The observed % decrease in relative water content (RWC) by 22% under salt stress compared to the control in this study suggests that the plants were experiencing osmotic stress [ 10 ]. The biostimulants positively influenced plant-water relations. The biostimulants increased RCW by 9–107% (Table  7 ) [ 68 ].

Enhancing effects of biostimulants on minerals nutrients under salt stress

Salt-affected plants accumulate excessive Na+ and Cl− ions, which are absorbed more quickly than essential ions. This leads to ionic toxicity andincreases the disruption of nutrient balance by interaction with Na and Cl ions, disrupting the uptake and transportation of importantions such as N, P, K, Ca, Mg, Fe, Mn, Zn, B, and Mo [ 14 ]. The ability of plants to tolerate salt largely depends on managing toxic Na accumulation and its distribution within plant parts [ 69 ]. The higher Na causes Ca and K uptake restriction, distorting cell functioning, such as photosynthetic capacity, antioxidant enzyme activities, protein biosynthesis, and hormone metabolism, thereby reducing plant growth and yield [ 70 ]. Sustaining nutrient equilibrium and regulating the Na/K and Na/Ca ratios are paramount for plant growth and survival in saline environments [ 71 ]. In our study, salt-stressed lettuce plants exhibited elevated Na levels. They diminishedK, Ca, and Mg levels, indicating a disturbance in ion homeostasis and subsequent reduction in plant growth and yield (Table  4 ). However, supplementation with biostimulants led to increased concentrations of macro nutrients P (4–97%), K (36–109%), Ca (15–56%) and Mg (23–54%) and micro nutrients Fe (18–150%), Mn (5.5.-185%), Zn (66–222%), Cu (53–620%) while decreasing Na (41–70%) levels (Table  5 and 6 and Fig.  3 ).

For hydroponically grown lettuce plants, applying biostimulants enhances the availability and uptake of essential nutrients, facilitating their incorporation into the chlorophyll biosynthetic pathway. The high levels of chlorophyll and mineral nutrients promote increased rates of photosynthesis, evaporative transpiration, intercellular CO 2 concentration, and chlorophyll content, ultimately resulting in an elevated net assimilation rate [ 72 ].

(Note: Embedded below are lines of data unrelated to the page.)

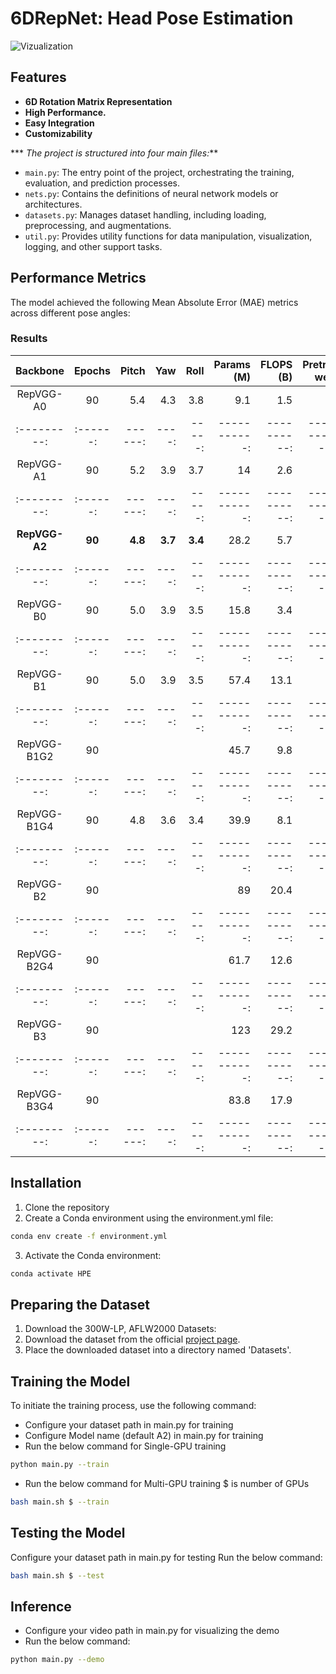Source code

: # 6DRepNet: Head Pose Estimation
![Vizualization](https://github.com/Shohruh72/HPENet/blob/main/output/Result.gif)

## Features

* **6D Rotation Matrix Representation**
* **High Performance.**
* **Easy Integration**
* **Customizability**
  
*** _The project is structured into four main files:_**

- `main.py`: The entry point of the project, orchestrating the training, evaluation, and prediction processes.
- `nets.py`: Contains the definitions of neural network models or architectures.
- `datasets.py`: Manages dataset handling, including loading, preprocessing, and augmentations.
- `util.py`: Provides utility functions for data manipulation, visualization, logging, and other support tasks.

## Performance Metrics

The model achieved the following Mean Absolute Error (MAE) metrics across different pose angles:

### Results

| Backbone  | Epochs | Pitch | Yaw | Roll | Params (M) | FLOPS (B) | Pretrained weights |
|:---------:|:------:|------:|----:|-----:|-----------:|----------:|-------------------:|
| RepVGG-A0 |  90    |  5.4  | 4.3 | 3.8  |     9.1    |    1.5    |                    |
|:---------:|:------:|------:|----:|-----:|-----------:|----------:|-------------------:|
| RepVGG-A1 |  90    |  5.2  | 3.9 | 3.7  |     14     |    2.6    |                    |
|:---------:|:------:|------:|----:|-----:|-----------:|----------:|-------------------:|
| **RepVGG-A2** |  **90**    |  **4.8**  | **3.7** | **3.4**  |    28.2    |    5.7    |                    |
|:---------:|:------:|------:|----:|-----:|-----------:|----------:|-------------------:|
| RepVGG-B0 |  90    |  5.0  | 3.9 | 3.5  |    15.8    |    3.4    |                    |
|:---------:|:------:|------:|----:|-----:|-----------:|----------:|-------------------:|
| RepVGG-B1 |  90    |  5.0  | 3.9 | 3.5  |    57.4    |   13.1    |                    |
|:---------:|:------:|------:|----:|-----:|-----------:|----------:|-------------------:|
| RepVGG-B1G2 |  90  |       |     |      |    45.7    |    9.8    |                    |
|:---------:|:------:|------:|----:|-----:|-----------:|----------:|-------------------:|
| RepVGG-B1G4 |  90  |  4.8  | 3.6 | 3.4  |    39.9    |    8.1    |                    |
|:---------:|:------:|------:|----:|-----:|-----------:|----------:|-------------------:|
| RepVGG-B2 |  90    |       |     |      |     89     |   20.4    |                    |
|:---------:|:------:|------:|----:|-----:|-----------:|----------:|-------------------:|
| RepVGG-B2G4 |  90  |       |     |      |    61.7    |   12.6    |                    |
|:---------:|:------:|------:|----:|-----:|-----------:|----------:|-------------------:|
| RepVGG-B3 |  90    |       |     |      |    123     |   29.2    |                    |
|:---------:|:------:|------:|----:|-----:|-----------:|----------:|-------------------:|
| RepVGG-B3G4 |  90  |       |     |      |    83.8    |   17.9    |                    |
|:---------:|:------:|------:|----:|-----:|-----------:|----------:|-------------------:|

## Installation

1. Clone the repository
2. Create a Conda environment using the environment.yml file:

```bash 
conda env create -f environment.yml
```

3. Activate the Conda environment:

```bash
conda activate HPE
```

## Preparing the Dataset

1. Download the 300W-LP, AFLW2000 Datasets:
2. Download the dataset from the
   official [project page](http://www.cbsr.ia.ac.cn/users/xiangyuzhu/projects/3DDFA/main.htm).
3. Place the downloaded dataset into a directory named 'Datasets'.

        
## Training the Model

To initiate the training process, use the following command:
* Configure your dataset path in main.py for training
* Configure Model name (default A2) in main.py for training
* Run the below command for Single-GPU training
```bash
python main.py --train
```
* Run the below command for Multi-GPU training $ is number of GPUs 
```bash
bash main.sh $ --train
```

## Testing the Model
Configure your dataset path in main.py for testing
Run the below command:
```bash
bash main.sh $ --test
```
## Inference
* Configure your video path in main.py for visualizing the demo
* Run the below command:
```bash
python main.py --demo
```



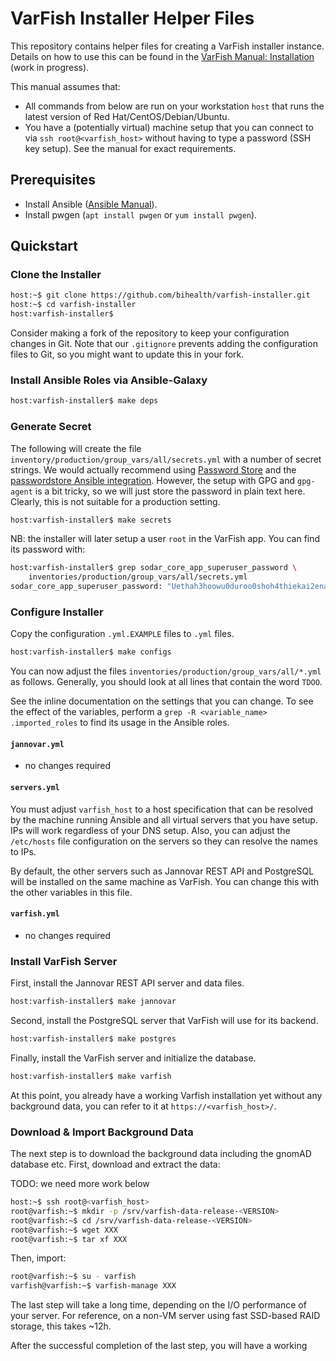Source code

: # VarFish Installer Helper Files

This repository contains helper files for creating a VarFish installer instance.
Details on how to use this can be found in the [VarFish Manual: Installation](https://varfish-server.readthedocs.io/en/latest/installation.html) (work in progress).

This manual assumes that:

- All commands from below are run on your workstation `host` that runs the latest version of Red Hat/CentOS/Debian/Ubuntu.
- You have a (potentially virtual) machine setup that you can connect to via `ssh root@<varfish_host>` without having to type a password (SSH key setup).
  See the manual for exact requirements.

## Prerequisites

- Install Ansible ([Ansible Manual](https://docs.ansible.com/ansible/latest/installation_guide/intro_installation.html)).
- Install pwgen (`apt install pwgen` or `yum install pwgen`).

## Quickstart

### Clone the Installer

```bash
host:~$ git clone https://github.com/bihealth/varfish-installer.git
host:~$ cd varfish-installer
host:varfish-installer$
```

Consider making a fork of the repository to keep your configuration changes in Git.
Note that our `.gitignore` prevents adding the configuration files to Git, so you might want to update this in your fork.

### Install Ansible Roles via Ansible-Galaxy

```bash
host:varfish-installer$ make deps
```

### Generate Secret

The following will create the file `inventory/production/group_vars/all/secrets.yml` with a number of secret strings.
We would actually recommend using [Password Store](https://www.passwordstore.org/) and the [passwordstore Ansible integration](https://docs.ansible.com/ansible/latest/collections/community/general/passwordstore_lookup.html#ansible-collections-community-general-passwordstore-lookup).
However, the setup with GPG and `gpg-agent` is a bit tricky, so we will just store the password in plain text here.
Clearly, this is not suitable for a production setting.

```bash
host:varfish-installer$ make secrets
```

NB: the installer will later setup a user `root` in the VarFish app.
You can find its password with:

```bash
host:varfish-installer$ grep sodar_core_app_superuser_password \
    inventories/production/group_vars/all/secrets.yml
sodar_core_app_superuser_password: "Uethah3hoowu0duroo0shoh4thiekai2enai6she"
```

### Configure Installer

Copy the configuration `.yml.EXAMPLE` files to `.yml` files.

```bash
host:varfish-installer$ make configs
```

You can now adjust the files `inventories/production/group_vars/all/*.yml` as follows.
Generally, you should look at all lines that contain the word `TDOO`.

See the inline documentation on the settings that you can change.
To see the effect of the variables, perform a `grep -R <variable_name> .imported_roles` to find its usage in the Ansible roles.

#### `jannovar.yml`

- no changes required

#### `servers.yml`

You must adjust `varfish_host` to a host specification that can be resolved by the machine running Ansible and all virtual servers that you have setup.
IPs will work regardless of your DNS setup.
Also, you can adjust the `/etc/hosts` file configuration on the servers so they can resolve the names to IPs.

By default, the other servers such as Jannovar REST API and PostgreSQL will be installed on the same machine as VarFish.
You can change this with the other variables in this file.

#### `varfish.yml`

- no changes required

### Install VarFish Server

First, install the Jannovar REST API server and data files.

```bash
host:varfish-installer$ make jannovar
```

Second, install the PostgreSQL server that VarFish will use for its backend.

```bash
host:varfish-installer$ make postgres
```

Finally, install the VarFish server and initialize the database.

```bash
host:varfish-installer$ make varfish
```

At this point, you already have a working Varfish installation yet without any background data, you can refer to it at `https://<varfish_host>/`.

### Download & Import Background Data

The next step is to download the background data including the gnomAD database etc.
First, download and extract the data:

TODO: we need more work below

```bash
host:~$ ssh root@<varfish_host>
root@varfish:~$ mkdir -p /srv/varfish-data-release-<VERSION>
root@varfish:~$ cd /srv/varfish-data-release-<VERSION>
root@varfish:~$ wget XXX
root@varfish:~$ tar xf XXX
```

Then, import:

```bash
root@varfish:~$ su - varfish
varfish@varfish:~$ varfish-manage XXX
```

The last step will take a long time, depending on the I/O performance of your server.
For reference, on a non-VM server using fast SSD-based RAID storage, this takes ~12h.

After the successful completion of the last step, you will have a working
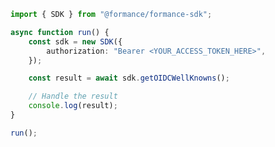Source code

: <!-- Start SDK Example Usage [usage] -->
```typescript
import { SDK } from "@formance/formance-sdk";

async function run() {
    const sdk = new SDK({
        authorization: "Bearer <YOUR_ACCESS_TOKEN_HERE>",
    });

    const result = await sdk.getOIDCWellKnowns();

    // Handle the result
    console.log(result);
}

run();

```
<!-- End SDK Example Usage [usage] -->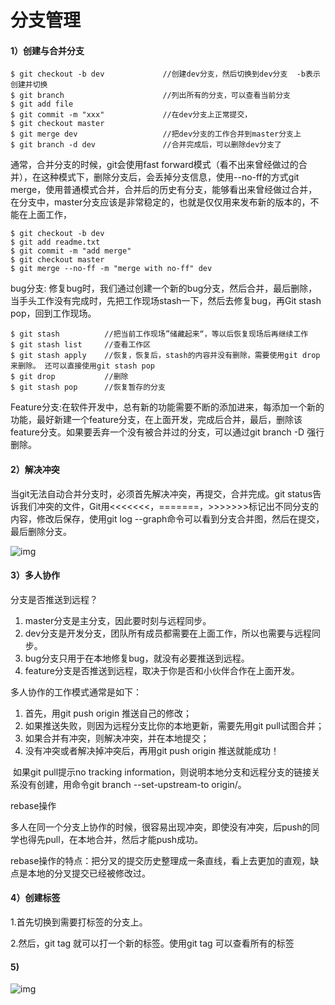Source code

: # 分支管理

#### 1）创建与合并分支

```
$ git checkout -b dev             //创建dev分支，然后切换到dev分支  -b表示创建并切换
$ git branch                      //列出所有的分支，可以查看当前分支
$ git add file
$ git commit -m "xxx"             //在dev分支上正常提交，
$ git checkout master
$ git merge dev                   //把dev分支的工作合并到master分支上
$ git branch -d dev               //合并完成后，可以删除dev分支了 

```

通常，合并分支的时候，git会使用fast forward模式（看不出来曾经做过的合并），在这种模式下，删除分支后，会丢掉分支信息，使用--no-ff的方式git merge，使用普通模式合并，合并后的历史有分支，能够看出来曾经做过合并，在分支中，master分支应该是非常稳定的，也就是仅仅用来发布新的版本的，不能在上面工作，

```
$ git checkout -b dev
$ git add readme.txt 
$ git commit -m "add merge"
$ git checkout master
$ git merge --no-ff -m "merge with no-ff" dev
```

bug分支: 修复bug时，我们通过创建一个新的bug分支，然后合并，最后删除，当手头工作没有完成时，先把工作现场stash一下，然后去修复bug，再Git stash pop，回到工作现场。

```
$ git stash          //把当前工作现场”储藏起来“，等以后恢复现场后再继续工作
$ git stash list     //查看工作区
$ git stash apply    //恢复，恢复后，stash的内容并没有删除，需要使用git drop来删除。 还可以直接使用git stash pop
$ git drop           //删除
$ git stash pop      //恢复暂存的分支
```

Feature分支:在软件开发中，总有新的功能需要不断的添加进来，每添加一个新的功能，最好新建一个feature分支，在上面开发，完成后合并，最后，删除该feature分支。如果要丢弃一个没有被合并过的分支，可以通过git branch -D <name>强行删除。

#### 2）解决冲突

当git无法自动合并分支时，必须首先解决冲突，再提交，合并完成。git status告诉我们冲突的文件，Git用<<<<<<<，=======，>>>>>>>标记出不同分支的内容，修改后保存，使用git log --graph命令可以看到分支合并图，然后在提交，最后删除分支。

![img](https://km.sankuai.com/api/file/70649050/113103490)

#### 3）多人协作

分支是否推送到远程？

1. master分支是主分支，因此要时刻与远程同步。
2. dev分支是开发分支，团队所有成员都需要在上面工作，所以也需要与远程同步。
3. bug分支只用于在本地修复bug，就没有必要推送到远程。
4. feature分支是否推送到远程，取决于你是否和小伙伴合作在上面开发。

  多人协作的工作模式通常是如下：

1. 首先，用git push origin <branch-name>推送自己的修改；
2. 如果推送失败，则因为远程分支比你的本地更新，需要先用git pull试图合并；
3. 如果合并有冲突，则解决冲突，并在本地提交；
4. 没有冲突或者解决掉冲突后，再用git push origin <branch-name>推送就能成功！

​           如果git pull提示no tracking information，则说明本地分支和远程分支的链接关系没有创建，用命令git branch --set-upstream-to <branch-name> origin/<branch-name>。

rebase操作

多人在同一个分支上协作的时候，很容易出现冲突，即使没有冲突，后push的同学也得先pull，在本地合并，然后才能push成功。

rebase操作的特点：把分叉的提交历史整理成一条直线，看上去更加的直观，缺点是本地的分叉提交已经被修改过。

#### 4）创建标签

1.首先切换到需要打标签的分支上。

 2.然后，git tag <name>就可以打一个新的标签。使用git tag 可以查看所有的标签

#### 5)

![img](https://km.sankuai.com/api/file/70649050/113103478)

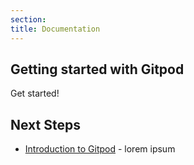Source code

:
 ```yaml
---
section:
title: Documentation
---
```


<script context="module">
  export const prerender = true;
</script>

## Getting started with Gitpod

Get started!

## Next Steps

- [Introduction to Gitpod](/docs/introduction) - lorem ipsum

The application of biostimulants mitigated the Lettuce plant water status, which increased osmotic adjustment due to elevated levels of mineral osmolytes such as K, Ca, Mg, P, and organic-osmolyte-proline. Generally, synthesis and accumulation of cellular compatible solutes, commonly known as osmolytes or osmoprotectants, help plants overcome osmotic stress, termed osmotic adjustment [ 73 ].Osmoprotectants encompass a variety of inorganic ions such as K, Ca, and Mg and organic solutes such as aminoacids, sugars, and carbonhydrates that reduce the osmotic potential by increasing their concentrations, thereby enhancing cellular water retention during water stress [ 74 ]. In this study, biostimulants regulated osmotic adjustment by enhancing the uptake and accumulation of mineral elements under salt stress. Similarly, the production of organic osmolytes, such as proline, has also been promoted by biostimulants. Minerals and proline acted as osmotic protectants. Cell turgor maintenance is crucial as it directly influences stomatal arrangement, affecting photosynthetic capacity [ 73 ]. The following mechanisms can explain the maintenance of cell turgor pressure under biostimulant application: (i) enhanced water uptake, (ii) increased accumulation of osmolytes, (iii) improved nutrient uptake, (iv) strengthened cell walls, and (v) activation of stress-responsive pathways involving water and ion transport, osmolyte synthesis, and antioxidative defense. These combined effects help plants sustain turgor pressure under salt stress, preventing cell water loss [ 72 , 73 ].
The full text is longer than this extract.